Reeva, god of Fortune, throws the Dice of Fate. Illness or health, happiness or misery, long life or an untimely death; all is determined by the ground shaking bounce, spin, and roll of the cosmic dice. Many have tried to change their fate but failed. Now it’s up to you to confront the deity and change fortune for the better.
Shiren the Wanderer: The Tower of Fortune and the Dice of Fate
Developed by Chunsoft / Published by XSEED Games
Available on the PS Vita.
*Review code provided by XSEED Games
Shiren the Wanderer: The Tower of Fortune and the Dice of Fate is a rouge-like, role-playing game developed by Chunsoft in which you take the role of Shiren, a wandering, compassionate warrior who is determined to confront Reeva – the God of Fortune – in order to change the fate of the people for the better. You are accompanied by Koppa, the story-telling ferret and the narrator of the story.
The game begins with an intro about Reeva, the God of Fortune who decides the fates of mortals from his dwelling place high in the Tower of Fortune. The cutscene emphasizes the injustice of having the fate of your life determined the moment you are born, and the hopelessness in which people lead their lives feeling that nothing they do can make it any better.

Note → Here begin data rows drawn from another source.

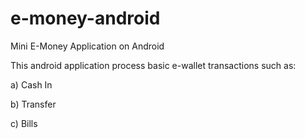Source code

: # e-money-android
Mini E-Money Application on Android

This android application process basic e-wallet transactions such as:

a) Cash In

b) Transfer

c) Bills
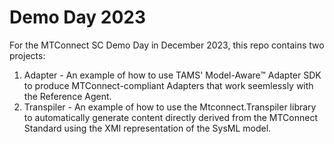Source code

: # Demo Day 2023

For the MTConnect SC Demo Day in December 2023, this repo contains two projects:

 1. Adapter - An example of how to use TAMS' Model-Aware™ Adapter SDK to produce MTConnect-compliant Adapters that work seemlessly with the Reference Agent.
 2. Transpiler - An example of how to use the Mtconnect.Transpiler library to automatically generate content directly derived from the MTConnect Standard using the XMI representation of the SysML model.
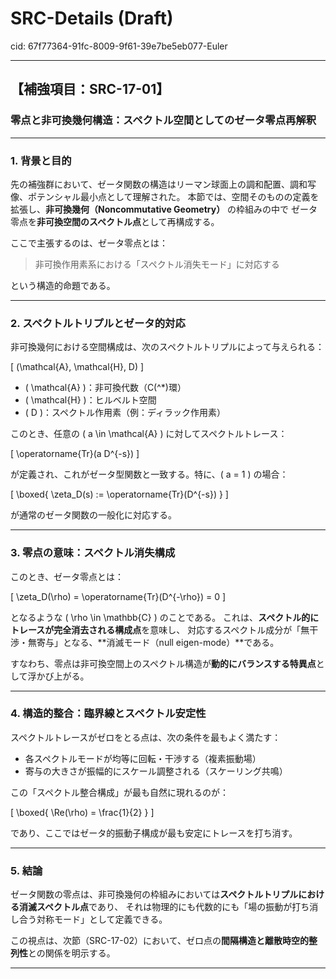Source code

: # SRC-Details (Draft)

cid: 67f77364-91fc-8009-9f61-39e7be5eb077-Euler

---

## 【補強項目：SRC-17-01】

### 零点と非可換幾何構造：スペクトル空間としてのゼータ零点再解釈

---

### 1. 背景と目的

先の補強群において、ゼータ関数の構造はリーマン球面上の調和配置、調和写像、ポテンシャル最小点として理解された。
本節では、空間そのものの定義を拡張し、**非可換幾何（Noncommutative Geometry）** の枠組みの中で
ゼータ零点を**非可換空間のスペクトル点**として再構成する。

ここで主張するのは、ゼータ零点とは：

> 非可換作用素系における「スペクトル消失モード」に対応する

という構造的命題である。

---

### 2. スペクトルトリプルとゼータ的対応

非可換幾何における空間構成は、次のスペクトルトリプルによって与えられる：

\[
(\mathcal{A}, \mathcal{H}, D)
\]

- \( \mathcal{A} \)：非可換代数（C\(^*\)環）
- \( \mathcal{H} \)：ヒルベルト空間
- \( D \)：スペクトル作用素（例：ディラック作用素）

このとき、任意の \( a \in \mathcal{A} \) に対してスペクトルトレース：

\[
\operatorname{Tr}(a D^{-s})
\]

が定義され、これがゼータ型関数と一致する。特に、\( a = 1 \) の場合：

\[
\boxed{
\zeta_D(s) := \operatorname{Tr}(D^{-s})
}
\]

が通常のゼータ関数の一般化に対応する。

---

### 3. 零点の意味：スペクトル消失構成

このとき、ゼータ零点とは：

\[
\zeta_D(\rho) = \operatorname{Tr}(D^{-\rho}) = 0
\]

となるような \( \rho \in \mathbb{C} \) のことである。
これは、**スペクトル的にトレースが完全消去される構成点**を意味し、
対応するスペクトル成分が「無干渉・無寄与」となる、**消滅モード（null eigen-mode）**である。

すなわち、零点は非可換空間上のスペクトル構造が**動的にバランスする特異点**として浮かび上がる。

---

### 4. 構造的整合：臨界線とスペクトル安定性

スペクトルトレースがゼロをとる点は、次の条件を最もよく満たす：

- 各スペクトルモードが均等に回転・干渉する（複素振動場）
- 寄与の大きさが振幅的にスケール調整される（スケーリング共鳴）

この「スペクトル整合構成」が最も自然に現れるのが：

\[
\boxed{ \Re(\rho) = \frac{1}{2} }
\]

であり、ここではゼータ的振動子構成が最も安定にトレースを打ち消す。

---

### 5. 結論

ゼータ関数の零点は、非可換幾何の枠組みにおいては**スペクトルトリプルにおける消滅スペクトル点**であり、
それは物理的にも代数的にも「場の振動が打ち消し合う対称モード」として定義できる。

この視点は、次節（SRC-17-02）において、ゼロ点の**間隔構造と離散時空的整列性**との関係を明示する。

---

From the very start, Shiren The Wanderer tugs at nostalgia with its old-school graphics, reminding you of the great role-playing games of the past. The graphics might not be something that many people find appealing, but the art style and the music of the game fits perfectly with the epic story and style of gameplay. This game is a prime example of how a game can combine proven formulas that resonate with players in a way that is relevant in this day and age.
If you are not familiar with it the series (this is the fifth game), I strongly recommend going through the tutorials found in one of the houses in the village as they give you hands-on experience with the many elements of the game and provide knowledge that will make the difference between life or death. Among many things, the game explains how to use the different items like wands (you can hurl magic effects on enemies), scrolls (reading them casts an effect on all the enemies in a room), and herbs (can do anything from heal or revive you when you fall). There is also your hunger level, which you can check by pressing the menu button or see it on the lower right corner. As you are adventuring, Shiren gets hungry. If he gets too hungry he stops regenerating health as times goes by and begins to lose health. Eating food and herbs keeps hunger under control.

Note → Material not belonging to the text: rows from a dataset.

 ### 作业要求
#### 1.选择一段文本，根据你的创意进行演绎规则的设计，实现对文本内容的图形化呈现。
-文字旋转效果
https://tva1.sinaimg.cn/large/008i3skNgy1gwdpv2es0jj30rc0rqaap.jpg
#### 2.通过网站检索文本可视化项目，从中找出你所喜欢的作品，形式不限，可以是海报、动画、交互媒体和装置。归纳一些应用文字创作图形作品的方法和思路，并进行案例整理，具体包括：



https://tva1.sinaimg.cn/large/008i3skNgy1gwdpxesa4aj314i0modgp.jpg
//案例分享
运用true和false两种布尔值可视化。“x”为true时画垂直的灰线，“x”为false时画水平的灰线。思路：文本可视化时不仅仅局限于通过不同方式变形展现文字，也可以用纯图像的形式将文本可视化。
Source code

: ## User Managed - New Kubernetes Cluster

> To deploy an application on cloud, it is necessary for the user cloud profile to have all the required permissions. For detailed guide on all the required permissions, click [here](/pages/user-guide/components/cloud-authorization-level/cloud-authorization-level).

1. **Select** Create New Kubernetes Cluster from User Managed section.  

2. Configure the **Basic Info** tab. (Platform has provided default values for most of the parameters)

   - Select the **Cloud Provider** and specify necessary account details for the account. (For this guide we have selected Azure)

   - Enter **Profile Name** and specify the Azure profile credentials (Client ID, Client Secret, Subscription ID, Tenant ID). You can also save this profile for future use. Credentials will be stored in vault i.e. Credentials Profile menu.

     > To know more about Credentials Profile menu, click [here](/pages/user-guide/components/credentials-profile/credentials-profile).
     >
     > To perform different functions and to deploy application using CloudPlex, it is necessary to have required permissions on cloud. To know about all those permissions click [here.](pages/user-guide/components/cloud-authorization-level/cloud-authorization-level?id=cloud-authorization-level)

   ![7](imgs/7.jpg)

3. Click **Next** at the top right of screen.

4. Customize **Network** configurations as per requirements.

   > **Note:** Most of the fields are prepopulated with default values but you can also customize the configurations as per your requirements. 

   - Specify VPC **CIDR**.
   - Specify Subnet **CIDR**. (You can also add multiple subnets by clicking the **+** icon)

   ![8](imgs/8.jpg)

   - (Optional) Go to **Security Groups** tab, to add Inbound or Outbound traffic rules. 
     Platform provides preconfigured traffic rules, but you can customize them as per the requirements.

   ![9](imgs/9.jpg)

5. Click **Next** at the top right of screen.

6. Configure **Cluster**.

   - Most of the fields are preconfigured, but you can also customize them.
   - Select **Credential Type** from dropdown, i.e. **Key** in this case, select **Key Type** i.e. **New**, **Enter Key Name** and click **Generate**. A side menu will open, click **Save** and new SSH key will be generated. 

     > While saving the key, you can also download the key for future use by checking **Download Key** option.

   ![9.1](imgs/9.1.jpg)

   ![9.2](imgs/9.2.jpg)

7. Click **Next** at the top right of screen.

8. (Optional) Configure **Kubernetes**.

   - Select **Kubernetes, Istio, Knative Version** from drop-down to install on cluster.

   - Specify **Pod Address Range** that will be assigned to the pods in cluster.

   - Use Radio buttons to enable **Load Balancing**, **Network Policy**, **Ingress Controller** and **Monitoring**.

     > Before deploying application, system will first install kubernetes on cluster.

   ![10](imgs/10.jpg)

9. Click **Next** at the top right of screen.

Like most role-playing games, there are shops where you can buy gear and items, mini-games that will test your wits and resolve for the chance at prizes, and challenging dungeons that will reward your resourcefulness or punish you in a blink of an eye if you make a mistake. At first, enemies seem easy, and the game’s leveling system seems to be rigged to make you level up lighting-fast. That is, until you delve deep into the dungeons within the Tower of Fortune.
At the feet of the tower, you find three entrances. One leads to the Fate of the Past, another to the Fate of the Present, and the last to the Fate of the Future. Each tower has different levels of difficulty, the past being the easiest. As soon as you enter one of these towers, you realize that your gear and your items are your lifeblood. Yes, you are stronger as you level up, but hunger can defeat even the hardiest of warriors.

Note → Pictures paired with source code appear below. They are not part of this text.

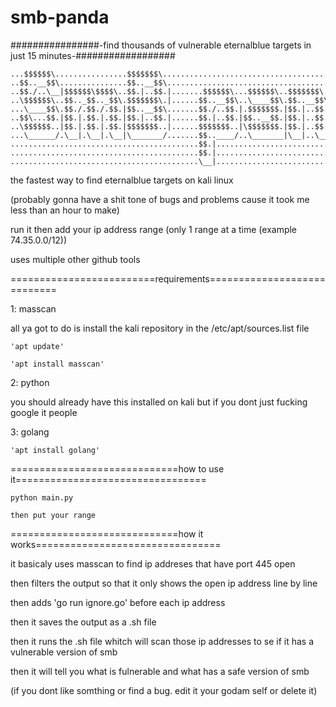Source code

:# smb-panda
################-find thousands of vulnerable eternalblue targets in just 15 minutes-##################

	...$$$$$$\................$$$$$$$\............................................$$\...........
	..$$..__$$\...............$$..__$$\...........................................$$.|..........
	..$$./..\__|$$$$$$\$$$$\..$$.|..$$.|.......$$$$$$\...$$$$$$\..$$$$$$$\...$$$$$$$.|.$$$$$$\..
	..\$$$$$$\..$$.._$$.._$$\.$$$$$$$\.|......$$..__$$\..\____$$\.$$..__$$\.$$..__$$.|.\____$$\.
	...\____$$\.$$./.$$./.$$.|$$..__$$\.......$$./..$$.|.$$$$$$$.|$$.|..$$.|$$./..$$.|.$$$$$$$.|
	..$$\...$$.|$$.|.$$.|.$$.|$$.|..$$.|......$$.|..$$.|$$..__$$.|$$.|..$$.|$$.|..$$.|$$..__$$.|
	..\$$$$$$..|$$.|.$$.|.$$.|$$$$$$$..|......$$$$$$$..|\$$$$$$$.|$$.|..$$.|\$$$$$$$.|\$$$$$$$.|
	...\______/.\__|.\__|.\__|\_______/.......$$..____/..\_______|\__|..\__|.\_______|.\_______|
	..........................................$$.|..............................................
	..........................................$$.|..............................................
	..........................................\__|..............................................



the fastest way to find eternalblue targets on kali linux

(probably gonna have a shit tone of bugs and problems cause it took me less than an hour to make)

run it then add your ip address range (only 1 range at a time (example 74.35.0.0/12))

uses multiple other github tools 

=========================requirements============================


1: masscan 


all ya got to do is install the kali repository in the /etc/apt/sources.list file
 
 	'apt update' 
  
	'apt install masscan'


2: python 


you should already have this installed on kali but if you dont just fucking google it people


3: golang

	'apt install golang'

=============================how to use it=================================

	python main.py

	then put your range 

=============================how it works================================

it basicaly uses masscan to find ip addreses that have port 445 open 

then filters the output so that it only shows the open ip address line by line  

then adds 'go run ignore.go'  before each ip address  

then it saves the output as a .sh file

then it runs the .sh file whitch will scan those ip addresses to se if it has a vulnerable version of smb

then it will tell you what is fulnerable and what has a safe version of smb



(if you dont like somthing or find a bug. edit it your godam self or delete it)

Dungeons are nasty places, and this game gives you a sense that you are truly on your own in them. Luckily, you can find vendors living in the dungeons (weird, right?) that can help you buy better gear and replenish some items, but for the most part you will be scanning through your inventory to see what item you can use to get you out of the tightest spots. The procedurally generated maps make it so that you never really know what items you are going to loot or if you are going to get any at all. All this is augmented by the fact that, if you die without an item that can revive you, the adventure ends. You lose all your items and are carried back to the village on the backs of sky-blue, bouncing enemies whose cute little eyes seem to mock you as they throw you to the ground as a beaten up level one character. This is what makes the game a truly rogue-like experience.
Even though Shiren The Wanderer is punishing, it always leaves you with a longing for going back and trying again, knowing that each time you venture out, you’ll learn more and are better prepared for the challenges ahead. There are also banks where you can store your best items, and the mini-games and challenge dungeons provide a way to level up and gain equipment before heading out again, but there is nothing that makes you grind your teeth with anxiety more than having great gear you want to store, but not having a warp item that will allow you to escape the dungeon in case you fall.
Shiren The Wanderer: The Tower of Fortune and the Dice of Fate is a great rogue-like dungeon crawling experience. The challenging dungeons, intricate items, and compelling story keep us coming back for more. Even though it inflicts harsh punishments when you are defeated, the game provides sufficient incentive to have you pat the dirt off your pants, wipe the blood off your face, and venture out once again for a fun, challenging, and gripping adventure.